体中がススだらけ。僕は真っ先に風呂に入る。
「・・・つめてッ!」
風呂はなぜか水風呂で。冷えてて。母さんが風呂場の戸を開ける。
「あら神門久しぶりね。あなたのために風呂沸かしといたから」
「沸かしてないよ!水だよこれ!」
「目が覚めると思って」
「心臓麻痺おこすわ!」
まあいいじゃないの~、と言って母さんは風呂場から出てった。
「はぁ・・・」
僕は手のひらに炎を出す。そして大量の炎を湯船につける。ジュウッと蒸発する音と同時に湯気が立つ。
そして風呂は水風呂から普通の風呂場へと戻った。
「くぁあああ」
ザバンと湯船に浸かる。体の汚れは想像以上に凄く、湯船には灰がプカプカと浮いていた。
鏡を見ると目の下のクマは自己主張激しいし、ちょっとゲッソリしたように感じる。極限状態である。

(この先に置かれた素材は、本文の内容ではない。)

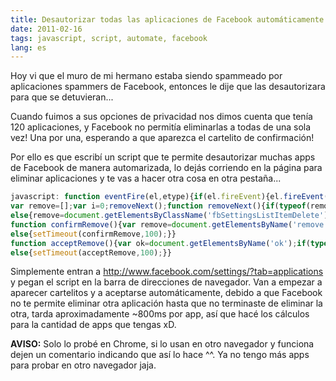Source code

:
 ```yaml
---
title: Desautorizar todas las aplicaciones de Facebook automáticamente
date: 2011-02-16
tags: javascript, script, automate, facebook
lang: es
---
```

Hoy vi que el muro de mi hermano estaba siendo spammeado por aplicaciones spammers de Facebook, entonces le dije que las desautorizara para que se detuvieran...

Cuando fuimos a sus opciones de privacidad nos dimos cuenta que tenía 120 aplicaciones, y Facebook no permitía eliminarlas a todas de una sola vez! Una por una, esperando a que aparezca el cartelito de confirmación!

Por ello es que escribí un script que te permite desautorizar muchas apps de Facebook de manera automarizada, lo dejás corriendo en la página para eliminar aplicaciones y te vas a hacer otra cosa en otra pestaña...

```javascript
javascript: function eventFire(el,etype){if(el.fireEvent){el.fireEvent('on'+etype);}else{var evObj=document.createEvent('Events');evObj.initEvent(etype,true,false);el.dispatchEvent(evObj);}}
var remove=[];var i=0;removeNext();function removeNext(){if(typeof(remove[i])=="object"){eval(remove[i].href);++i;setTimeout(function(){confirmRemove();},300);}
else{remove=document.getElementsByClassName('fbSettingsListItemDelete');i=0;setTimeout(removeNext,100);}}
function confirmRemove(){var remove=document.getElementsByName('remove');if(typeof(remove[0])=="object"){eventFire(remove[0],"click");acceptRemove();}
else{setTimeout(confirmRemove,100);}}
function acceptRemove(){var ok=document.getElementsByName('ok');if(typeof(ok[0])=="object"){eventFire(ok[0],"click");removeNext();}
else{setTimeout(acceptRemove,100);}}
```

Simplemente entran a <a href="http://www.facebook.com/settings/?tab=applications">http://www.facebook.com/settings/?tab=applications</a> y pegan el script en la barra de direcciones de navegador. Van a empezar a aparecer cartelitos y a aceptarse automáticamente, debido a que Facebook no te permite eliminar otra aplicación hasta que no terminaste de eliminar la otra, tarda aproximadamente ~800ms por app, así que hacé los cálculos para la cantidad de apps que tengas xD.

**AVISO:** Solo lo probé en Chrome, si lo usan en otro navegador y funciona dejen un comentario indicando que así lo hace ^^. Ya no tengo más apps para probar en otro navegador jaja.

体全体を万遍無く石鹸で洗い、シャンプーし、蓄積された汚れを落としていく。
僕が泡を流した時に、水と一緒に黒い泡が流れていったのは幻だと思いたい。
「神門、待ちくたびれたぞ」
風呂から上がり、居間にいた雪華は僕に話しかけた。
「もうすぐ水無月だぞ。映山紅すらもう花は萎れてしまった」
僕は予想以上に引きこもっていたのか、と自分自身心配になる。
「なんども閻魔王様から『まだか?』という連絡が来る。早く行かないとお前・・・消されるぞ」
「ヒイッ!殺されたくないです!多分明日には出発できるよ。今日中にご飯食べていっぱい寝て、・・・アズ姐のところ行って」
「最後のひとつは余計じゃないか?」
「余計じゃないやい!」
僕は台所に向かい、冷蔵庫を開ける。
「母さん、なんかすぐに食べれるものってない?」
「今作ってあげてるから待ってなさい。ハウス!」
「僕は犬か」
僕は作った刀を居間に持ってくる。桐の箱に収められた刀は新たなご主人を待っている。